Spurgeon's Verse Expositions of the Bible
Psalms 62



Verses 1-12

In this Psalm the royal singer casts himself entirely on God. Here we see the foundation of his expectation laid bare. He has no confidence anywhere but in God. The Psalm begins in the original with the word “Only.” I always call it “The ‘only’ Psalm” because it harps upon that word. David had no mixed reliance; he had not built upon a foundation partly of iron and partly of clay; it was all in harmony throughout; his trust was in the Lord alone.

Psalms 62:1. Truly-

Or, as it is in the margin, “Only” —

Psalms 62:1. My soul waiteth upon God: from him cometh my salvation.

It is a blessed thing to wait truly and only upon God. You have proved everything else to be a failure, and now you hang upon the bare arm of God alone. There is certainly enough for you to depend upon there. Most people want something to see, something tangible to the senses, to be the object of their confidence; but David says, “Only my soul waiteth upon God: from him cometh my salvation.” It is already on the road; it is coming now; it is a salvation from present trouble and from present temptation. A complete salvation is on the road for all those whose souls are waiting only upon God.

Psalms 62:2. He only is my rock and my salvation; he is my defense; I shall not be greatly moved.

“Though I have no other shelter, yet,” says he, “God, but God alone, is my rock fortress. Though I have no other deliverer he is my salvation, and though thousands seek to do me hurt, and none will stand up for me, yet he is my shield and my defense.” Then he adds, “I shall not be greatly moved.’ I shall be like a well-anchored ship; I may suffer some tossing, but I cannot drift far away, my grace holds me fast.”

Psalms 62:3. How long will ye imagine mischief against a man? ye shall be slain all of you: as a bowing wall shall ye be, and as a tottering fence.

See how he laughs at his enemies. He tells them they are like a wall that came over, bulges out, and shakes and totters, with a push, it will go over. “You think that you will destroy me,” says he, “but you will yourselves be destroyed.”

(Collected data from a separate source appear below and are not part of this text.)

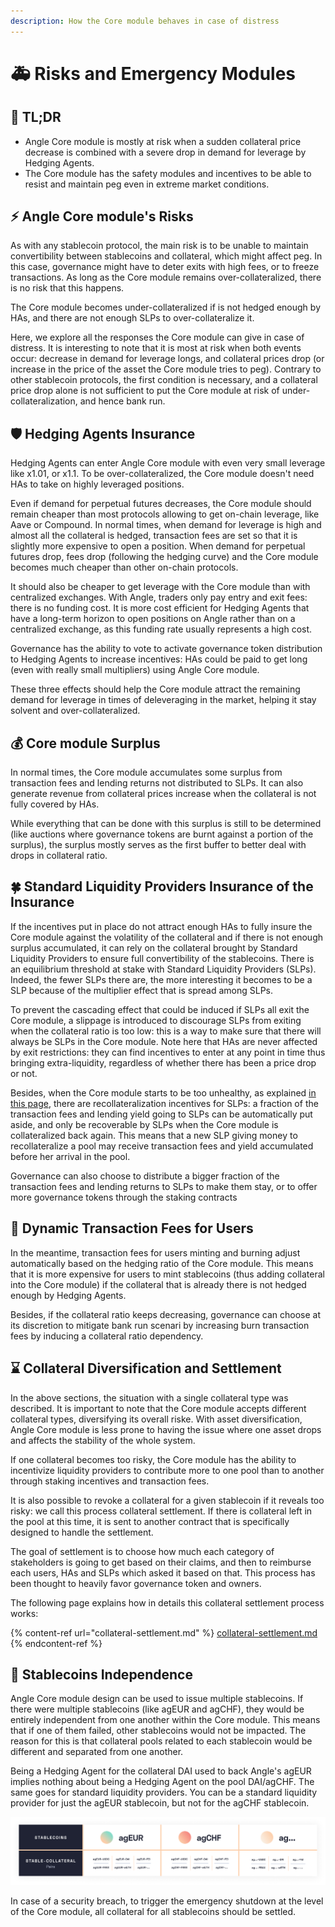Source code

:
 ```yaml
---
description: How the Core module behaves in case of distress
---
```


# 🚑 Risks and Emergency Modules

## 🔎 TL;DR

- Angle Core module is mostly at risk when a sudden collateral price decrease is combined with a severe drop in demand for leverage by Hedging Agents.
- The Core module has the safety modules and incentives to be able to resist and maintain peg even in extreme market conditions.

## ⚡ Angle Core module's Risks

As with any stablecoin protocol, the main risk is to be unable to maintain convertibility between stablecoins and collateral, which might affect peg. In this case, governance might have to deter exits with high fees, or to freeze transactions. As long as the Core module remains over-collateralized, there is no risk that this happens.

The Core module becomes under-collateralized if is not hedged enough by HAs, and there are not enough SLPs to over-collateralize it.

Here, we explore all the responses the Core module can give in case of distress. It is interesting to note that it is most at risk when both events occur: decrease in demand for leverage longs, and collateral prices drop (or increase in the price of the asset the Core module tries to peg). Contrary to other stablecoin protocols, the first condition is necessary, and a collateral price drop alone is not sufficient to put the Core module at risk of under-collateralization, and hence bank run.

## 🛡️ Hedging Agents Insurance

Hedging Agents can enter Angle Core module with even very small leverage like x1.01, or x1.1. To be over-collateralized, the Core module doesn't need HAs to take on highly leveraged positions.

Even if demand for perpetual futures decreases, the Core module should remain cheaper than most protocols allowing to get on-chain leverage, like Aave or Compound. In normal times, when demand for leverage is high and almost all the collateral is hedged, transaction fees are set so that it is slightly more expensive to open a position. When demand for perpetual futures drop, fees drop (following the hedging curve) and the Core module becomes much cheaper than other on-chain protocols.

It should also be cheaper to get leverage with the Core module than with centralized exchanges. With Angle, traders only pay entry and exit fees: there is no funding cost. It is more cost efficient for Hedging Agents that have a long-term horizon to open positions on Angle rather than on a centralized exchange, as this funding rate usually represents a high cost.

Governance has the ability to vote to activate governance token distribution to Hedging Agents to increase incentives: HAs could be paid to get long (even with really small multipliers) using Angle Core module.

These three effects should help the Core module attract the remaining demand for leverage in times of deleveraging in the market, helping it stay solvent and over-collateralized.

## 💰 Core module Surplus

In normal times, the Core module accumulates some surplus from transaction fees and lending returns not distributed to SLPs. It can also generate revenue from collateral prices increase when the collateral is not fully covered by HAs.

While everything that can be done with this surplus is still to be determined (like auctions where governance tokens are burnt against a portion of the surplus), the surplus mostly serves as the first buffer to better deal with drops in collateral ratio.

## 🍀 Standard Liquidity Providers Insurance of the Insurance

If the incentives put in place do not attract enough HAs to fully insure the Core module against the volatility of the collateral and if there is not enough surplus accumulated, it can rely on the collateral brought by Standard Liquidity Providers to ensure full convertibility of the stablecoins. There is an equilibrium threshold at stake with Standard Liquidity Providers (SLPs). Indeed, the fewer SLPs there are, the more interesting it becomes to be a SLP because of the multiplier effect that is spread among SLPs.

To prevent the cascading effect that could be induced if SLPs all exit the Core module, a slippage is introduced to discourage SLPs from exiting when the collateral ratio is too low: this is a way to make sure that there will always be SLPs in the Core module. Note here that HAs are never affected by exit restrictions: they can find incentives to enter at any point in time thus bringing extra-liquidity, regardless of whether there has been a price drop or not.

Besides, when the Core module starts to be too unhealthy, as explained [in this page](../standard-liquidity-providers/), there are recollateralization incentives for SLPs: a fraction of the transaction fees and lending yield going to SLPs can be automatically put aside, and only be recoverable by SLPs when the Core module is collateralized back again. This means that a new SLP giving money to recollateralize a pool may receive transaction fees and yield accumulated before her arrival in the pool.

Governance can also choose to distribute a bigger fraction of the transaction fees and lending returns to SLPs to make them stay, or to offer more governance tokens through the staking contracts

## 💱 Dynamic Transaction Fees for Users

In the meantime, transaction fees for users minting and burning adjust automatically based on the hedging ratio of the Core module. This means that it is more expensive for users to mint stablecoins (thus adding collateral into the Core module) if the collateral that is already there is not hedged enough by Hedging Agents.

Besides, if the collateral ratio keeps decreasing, governance can choose at its discretion to mitigate bank run scenari by increasing burn transaction fees by inducing a collateral ratio dependency.

## ⌛ Collateral Diversification and Settlement

In the above sections, the situation with a single collateral type was described. It is important to note that the Core module accepts different collateral types, diversifying its overall riske. With asset diversification, Angle Core module is less prone to having the issue where one asset drops and affects the stability of the whole system.

If one collateral becomes too risky, the Core module has the ability to incentivize liquidity providers to contribute more to one pool than to another through staking incentives and transaction fees.

It is also possible to revoke a collateral for a given stablecoin if it reveals too risky: we call this process collateral settlement. If there is collateral left in the pool at this time, it is sent to another contract that is specifically designed to handle the settlement.

The goal of settlement is to choose how much each category of stakeholders is going to get based on their claims, and then to reimburse each users, HAs and SLPs which asked it based on that. This process has been thought to heavily favor governance token and owners.

The following page explains how in details this collateral settlement process works:

{% content-ref url="collateral-settlement.md" %}
[collateral-settlement.md](collateral-settlement.md)
{% endcontent-ref %}

## 📜 Stablecoins Independence

Angle Core module design can be used to issue multiple stablecoins. If there were multiple stablecoins (like agEUR and agCHF), they would be entirely independent from one another within the Core module.
This means that if one of them failed, other stablecoins would not be impacted. The reason for this is that collateral pools related to each stablecoin would be different and separated from one another.

Being a Hedging Agent for the collateral DAI used to back Angle's agEUR implies nothing about being a Hedging Agent on the pool DAI/agCHF. The same goes for standard liquidity providers. You can be a standard liquidity provider for just the agEUR stablecoin, but not for the agCHF stablecoin.

![Core module collateral pools are different from one stablecoin to another](../../../.gitbook/assets/Docs-split_of_funds_in_the_protocol.jpg)

In case of a security breach, to trigger the emergency shutdown at the level of the Core module, all collateral for all stablecoins should be settled.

Psalms 62:4. They only consult to cast him down from his excellency: they delight in lies: they bless with their mouth, but they curse inwardly. Selah.

It is a sure proof that they delight in lies because they are guilty of telling them. They can speak soft oily words all the while that they are harboring curses in their hearts. God save us from having a tongue that talks in a different way from that in which our heart feels! But those that delight in lies are never better pleased than when they can find a man of God upon whom they can spit their venom; and of all cruel things slander is the worst, and it deserves the worst punishment. Well did the psalmist ask, “What shall be given unto thee? or what shall be done unto thee, thou false tongue? Sharp arrows of the mighty, with coals of juniper.” Such punishment as that a slanderer’s tongue well deserves to feel.

Psalms 62:5. My soul, wait thou only upon God; for my expectation is from him.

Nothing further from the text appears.